The core restorative justice courses, designed to provide broad exposure to the theory, history and application of restorative justice, will be taught by CJP professors Carl Stauffer and Johonna Turner. More specialized restorative-justice courses taught by visiting faculty will also be offered during the annual Summer Peacebuilding Institute.
Degree requirements will also include some of the peacebuilding courses that form the core of CJP’s MA in Conflict Transformation degree; electives on topics such as trauma, community development, international development or organizational development; and a research project related to restorative justice.
Among the new degree’s distinctive aspects is that it teaches restorative justice in a graduate program with broad emphasis on peacebuilding and conflict transformation.
“Restorative justice is often taught with a rather narrow focus on applications such as criminal justice or education,” writes Howard Zehr, a CJP professor and co-director of CJP’s Zehr Institute for Restorative Justice. “A restorative-justice program rooted in the frameworks of conflict transformation, trauma awareness and peacebuilding provides for a much deeper and broader foundation, with a wide range of applications. This has often been remarked on not only by our graduates, but by people who have worked with them.”
Another notable emphasis of the program will be its application of restorative justice theory and practices to social movements and structural change.
“We are building the curriculum around the idea that restorative justice not only affects the individual, but that it also has the frameworks and tools and values to be applied to systems and structural change,” says Stauffer. “That’s new territory [in the field].”

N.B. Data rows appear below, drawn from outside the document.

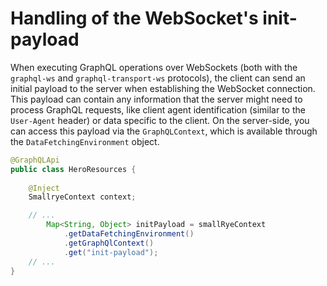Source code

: Handling of the WebSocket's init-payload
===========
When executing GraphQL operations over WebSockets (both with the `graphql-ws` and `graphql-transport-ws` protocols),
the client can send an initial payload
to the server when establishing the WebSocket connection. This payload can contain
any information that the server might need to process GraphQL requests, like client agent identification (similar to the `User-Agent` header) or data specific to the client. On the server-side, you can access this payload
via the `GraphQLContext`, which is available through the `DataFetchingEnvironment` object.
```java
@GraphQLApi
public class HeroResources {
    
    @Inject
    SmallryeContext context;

	// ... 
        Map<String, Object> initPayload = smallRyeContext
            .getDataFetchingEnvironment()
            .getGraphQlContext()
            .get("init-payload");
	// ...
}
```
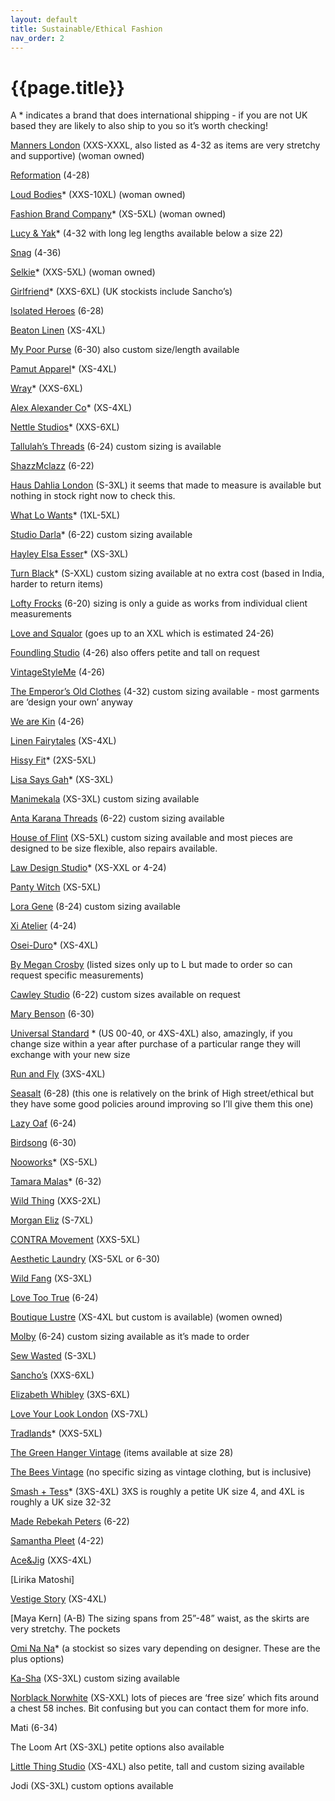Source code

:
 ```yaml
---
layout: default
title: Sustainable/Ethical Fashion
nav_order: 2
---
```


# {{page.title}}

A * indicates a brand that does international shipping - if you are not UK based they are likely to also ship to you so it’s worth checking!

[Manners London](https://www.mannersldn.com/) (XXS-XXXL, also listed as 4-32 as items are very stretchy and supportive) (woman owned)

[Reformation](https://www.thereformation.com/) (4-28)

[Loud Bodies](https://loudbodies.com/&)* (XXS-10XL) (woman owned)

[Fashion Brand Company](https://www.fashionbrandcompany.com/)* (XS-5XL) (woman owned)

[Lucy & Yak](https://lucyandyak.com/)* (4-32 with long leg lengths available below a size 22)

[Snag](https://snagtights.com/) (4-36)

[Selkie](https://selkiecollection.com/)* (XXS-5XL) (woman owned)

[Girlfriend](https://girlfriend.com/)* (XXS-6XL) (UK stockists include Sancho’s)

[Isolated Heroes](https://www.isolated-heroes.com/) (6-28)

[Beaton Linen](https://beatonlinen.com/) (XS-4XL)

[My Poor Purse](https://www.mypoorpurse.com/) (6-30) also custom size/length available

[Pamut Apparel](https://pamutapparel.com/)* (XS-4XL)

[Wray](https://wray.nyc/)* (XXS-6XL)

[Alex Alexander Co](https://alicealexander.co/)* (XS-4XL)

[Nettle Studios](https://www.nettlestudios.com/)* (XXS-6XL)

[Tallulah’s Threads](https://tallulahsthreads.com/) (6-24) custom sizing is available

[ShazzMclazz](http://shazzmclazz.com/) (6-22)

[Haus Dahlia London](https://www.hausdahlia.store/) (S-3XL) it seems that made to measure is available but nothing in stock right now to check this.

[What Lo Wants](https://whatlowants.com/)* (1XL-5XL)

[Studio Darla](https://www.studiodarla.com/)* (6-22) custom sizing available

[Hayley Elsa Esser](https://www.hayleyelsaesser.com/)* (XS-3XL)

[Turn Black](https://www.turnblack.in/)* (S-XXL) custom sizing available at no extra cost (based in India, harder to return items)

[Lofty Frocks](https://www.loftyfrocks.uk/) (6-20) sizing is only a guide as works from individual client measurements

[Love and Squalor](https://www.loveandsqualor.co.uk/) (goes up to an XXL which is estimated 24-26)

[Foundling Studio](https://foundlingstudio.com/) (4-26) also offers petite and tall on request

[VintageStyleMe](https://www.instagram.com/vintagestyleme/) (4-26)

[The Emperor’s Old Clothes](https://theemperorsoldclothes.co.uk/) (4-32) custom sizing available - most garments are ‘design your own’ anyway

[We are Kin](https://www.wearekin.co/) (4-26)

[Linen Fairytales](https://www.etsy.com/uk/shop/linenfairytales) (XS-4XL)

[Hissy Fit](https://hissyfitclothing.com/)* (2XS-5XL)

[Lisa Says Gah](https://lisasaysgah.com/collections/extended-sizing-1/size-3xl)* (XS-3XL)

[Manimekala](https://www.manimekala.com/) (XS-3XL) custom sizing available

[Anta Karana Threads](https://www.akthreads.com/shop) (6-22) custom sizing available

[House of Flint](https://www.houseofflint.co.uk/) (XS-5XL) custom sizing available and most pieces are designed to be size flexible, also repairs available.

[Law Design Studio](https://lawdesignstudio.com/)* (XS-XXL or 4-24)

[Panty Witch](https://www.pantywitch.com/) (XS-5XL)

[Lora Gene](https://www.loragene.com/) (8-24) custom sizing available

[Xi Atelier](https://xiatelier.com/) (4-24)

[Osei-Duro](https://oseiduro.com/)* (XS-4XL)

[By Megan Crosby](https://bymegancrosby.com/) (listed sizes only up to L but made to order so can request specific measurements)

[Cawley Studio](https://cawleystudio.com/) (6-22) custom sizes available on request

[Mary Benson](https://www.marybenson.london/) (6-30)

[Universal Standard](https://www.universalstandard.com/) * (US 00-40, or 4XS-4XL) also, amazingly, if you change size within a year after purchase of a particular range they will exchange with your new size

[Run and Fly](https://www.runandfly.co.uk/) (3XS-4XL)

[Seasalt](https://www.seasaltcornwall.com/clothing/plus-size-clothing) (6-28) (this one is relatively on the brink of High street/ethical but they have some good policies around improving so I’ll give them this one)

[Lazy Oaf](https://www.lazyoaf.com/) (6-24)

[Birdsong](https://birdsong.london/) (6-30)

[Nooworks](https://nooworks.com/)* (XS-5XL)

[Tamara Malas](https://tamaramalas.com/)* (6-32)

[Wild Thing](https://wildthingonline.com/) (XXS-2XL)

[Morgan Eliz](https://www.morganeliz.com/) (S-7XL)

[CONTRA Movement](https://contra-movement.com/) (XXS-5XL)

[Aesthetic Laundry](https://aestheticlaundry.com/) (XS-5XL or 6-30)

[Wild Fang](https://www.wildfang.com/) (XS-3XL)

[Love Too True](https://lovetootrue.com/) (6-24)

[Boutique Lustre](https://boutiquelustre.com/) (XS-4XL but custom is available) (women owned)

[Molby](https://www.molbythelabel.com/) (6-24) custom sizing available as it’s made to order

[Sew Wasted](https://sewwasted.com/) (S-3XL)

[Sancho’s](https://sanchosshop.com/) (XXS-6XL)

[Elizabeth Whibley](https://www.elizabethwhibley.co.uk/ ) (3XS-6XL)

[Love Your Look London](https://loveurlook.co.uk/ ) (XS-7XL)

[Tradlands](https://tradlands.com/)* (XXS-5XL)

[The Green Hanger Vintage](https://www.instagram.com/thegreenhangervintage/) (items available at size 28)

[The Bees Vintage](https://www.etsy.com/uk/shop/Thebeesvintage) (no specific sizing as vintage clothing, but is inclusive)

[Smash + Tess](https://smashtess.com/)* (3XS-4XL) 3XS is roughly a petite UK size 4, and 4XL is roughly a UK size 32-32

[Made Rebekah Peters](https://maderebekahpeters.co.uk/) (6-22)

[Samantha Pleet](https://samanthapleet.com/ ) (4-22)

[Ace&Jig](https://aceandjig.com/)  (XXS-4XL)

[Lirika Matoshi]

[Vestige Story](https://www.vestigestory.com/) (XS-4XL)

[Maya Kern] (A-B) The sizing spans from 25”-48” waist, as the skirts are very stretchy. The pockets 


[Omi Na Na](https://ominana.com/)* (a stockist so sizes vary depending on designer. These are the plus options)

[Ka-Sha](https://www.ka-sha.com/ ) (XS-3XL) custom sizing available

[Norblack Norwhite](https://norblacknorwhite.com/) (XS-XXL) lots of pieces are ‘free size’ which fits around a chest 58 inches. Bit confusing but you can contact them for more info.

Mati (6-34)

The Loom Art (XS-3XL) petite options also available

[Little Thing Studio](https://www.littlethingstudio.com/) (XS-4XL) also petite, tall and custom sizing available

Jodi (XS-3XL) custom options available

Students in the new degree program can pick from four areas of focus for their study of restorative justice: criminal justice, community-building, transitional justice and education. The education focus will include partnership with EMU’s MA in Education program, which currently offers a restorative justice in education concentration and graduate certificate, and is starting an MA in Restorative Justice in Education program in the fall of 2018.